President Donald Trump took another step toward reining in federal overreach on Monday, signing an executive order that dramatically reduces the size of two sprawling national monuments in Utah and returns control of millions of acres that many local leaders have argued never should have been locked away in the first place.
The order shrinks the Grand Staircase-Escalante and Bears Ears national monuments from a combined 3 million acres to roughly 300,000 acres—a reduction of about 90%.
The two monument designations were created by previous Democratic administrations, with President Bill Clinton establishing Grand Staircase-Escalante in 1996 and President Barack Obama designating Bears Ears in 2016. Both moves sparked years of debate over whether Washington was overriding the wishes of Utah communities most directly affected by the restrictions.
At the signing ceremony, Trump framed the decision as restoring land to the people rather than expanding federal control.
"They took the land from the people quite honestly," the president said. "We're giving it back."
The move reflects a core principle of Trump's America First agenda: limiting Washington's reach, respecting local communities, and ensuring that Americans—not distant federal bureaucracies—have a greater voice in how public lands are managed.
Supporters of the order have long argued that massive federal land designations can restrict economic development, energy production, grazing, recreation, and other traditional uses without meaningful input from the people who live and work in those regions. They see the rollback as a correction to years of top-down decision-making.
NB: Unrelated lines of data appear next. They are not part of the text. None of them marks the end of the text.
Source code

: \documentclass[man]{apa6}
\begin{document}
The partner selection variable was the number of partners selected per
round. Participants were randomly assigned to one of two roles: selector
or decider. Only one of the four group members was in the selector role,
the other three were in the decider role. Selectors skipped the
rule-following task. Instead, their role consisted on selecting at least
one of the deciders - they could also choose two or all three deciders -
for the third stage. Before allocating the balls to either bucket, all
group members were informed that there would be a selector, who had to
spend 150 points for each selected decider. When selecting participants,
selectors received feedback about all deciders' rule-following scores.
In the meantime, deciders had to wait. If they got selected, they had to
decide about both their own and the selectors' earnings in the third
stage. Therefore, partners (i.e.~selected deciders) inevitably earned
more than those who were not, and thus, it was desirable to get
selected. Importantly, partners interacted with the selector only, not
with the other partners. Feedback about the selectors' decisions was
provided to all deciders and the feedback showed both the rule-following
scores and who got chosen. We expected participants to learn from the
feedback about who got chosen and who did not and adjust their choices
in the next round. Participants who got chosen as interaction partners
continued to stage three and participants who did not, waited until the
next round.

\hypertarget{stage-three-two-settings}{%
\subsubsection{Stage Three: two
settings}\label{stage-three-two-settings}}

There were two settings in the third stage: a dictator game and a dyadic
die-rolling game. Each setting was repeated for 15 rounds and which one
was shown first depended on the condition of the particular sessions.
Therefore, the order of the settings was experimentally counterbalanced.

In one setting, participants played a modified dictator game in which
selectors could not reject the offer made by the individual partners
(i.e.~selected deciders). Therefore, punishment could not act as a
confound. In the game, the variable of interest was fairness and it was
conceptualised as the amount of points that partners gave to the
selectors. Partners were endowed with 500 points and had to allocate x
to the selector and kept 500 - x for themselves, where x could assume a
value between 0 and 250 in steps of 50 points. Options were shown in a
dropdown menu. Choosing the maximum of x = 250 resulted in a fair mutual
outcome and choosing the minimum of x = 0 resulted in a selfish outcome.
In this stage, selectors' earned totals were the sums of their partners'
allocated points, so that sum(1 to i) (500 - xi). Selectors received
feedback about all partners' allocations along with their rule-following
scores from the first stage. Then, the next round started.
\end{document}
Environmental organizations and monument advocates have fiercely opposed previous efforts to reduce the protected areas, maintaining that the original boundaries preserve important cultural, archaeological, and natural resources. Those disputes are expected to continue as the administration implements the executive order.
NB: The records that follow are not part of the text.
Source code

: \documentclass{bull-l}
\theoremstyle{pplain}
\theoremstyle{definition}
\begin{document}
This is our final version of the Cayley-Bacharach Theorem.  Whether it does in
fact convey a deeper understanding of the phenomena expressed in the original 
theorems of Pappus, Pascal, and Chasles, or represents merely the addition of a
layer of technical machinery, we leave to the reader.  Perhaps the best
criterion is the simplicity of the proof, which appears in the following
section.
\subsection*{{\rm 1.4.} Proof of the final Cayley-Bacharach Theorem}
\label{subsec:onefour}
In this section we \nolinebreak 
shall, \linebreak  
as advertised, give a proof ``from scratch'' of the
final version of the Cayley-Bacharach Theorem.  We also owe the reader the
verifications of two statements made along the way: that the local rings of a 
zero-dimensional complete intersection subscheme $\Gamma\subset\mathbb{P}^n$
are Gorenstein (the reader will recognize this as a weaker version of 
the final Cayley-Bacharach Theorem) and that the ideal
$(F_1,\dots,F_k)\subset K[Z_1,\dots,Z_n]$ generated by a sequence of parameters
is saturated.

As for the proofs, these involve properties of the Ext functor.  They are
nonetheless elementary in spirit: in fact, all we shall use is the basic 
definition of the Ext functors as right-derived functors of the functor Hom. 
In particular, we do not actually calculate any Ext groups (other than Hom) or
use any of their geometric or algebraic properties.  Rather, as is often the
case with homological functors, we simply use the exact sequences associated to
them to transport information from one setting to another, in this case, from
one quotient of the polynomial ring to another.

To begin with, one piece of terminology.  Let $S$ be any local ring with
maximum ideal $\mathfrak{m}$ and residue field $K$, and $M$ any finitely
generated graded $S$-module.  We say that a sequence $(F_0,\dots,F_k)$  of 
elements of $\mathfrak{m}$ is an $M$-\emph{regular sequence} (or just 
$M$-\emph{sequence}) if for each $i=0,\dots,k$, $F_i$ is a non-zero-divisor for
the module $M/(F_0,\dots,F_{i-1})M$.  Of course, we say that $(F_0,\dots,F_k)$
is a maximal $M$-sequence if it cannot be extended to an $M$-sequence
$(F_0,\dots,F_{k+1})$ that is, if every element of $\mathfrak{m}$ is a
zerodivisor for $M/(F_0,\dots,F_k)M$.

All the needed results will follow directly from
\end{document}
For the Trump administration, however, the issue extends beyond Utah. It is part of a broader effort to challenge what conservatives view as decades of unchecked federal expansion and to restore greater authority to states and local communities.
By signing the order, Trump once again drew a sharp contrast between an America First vision centered on local control and economic opportunity and a federal government that many conservatives believe has grown far beyond its intended role. For millions of supporters, giving power back to the people is not just a campaign promise—it is the governing philosophy behind the administration's push to rein in Washington.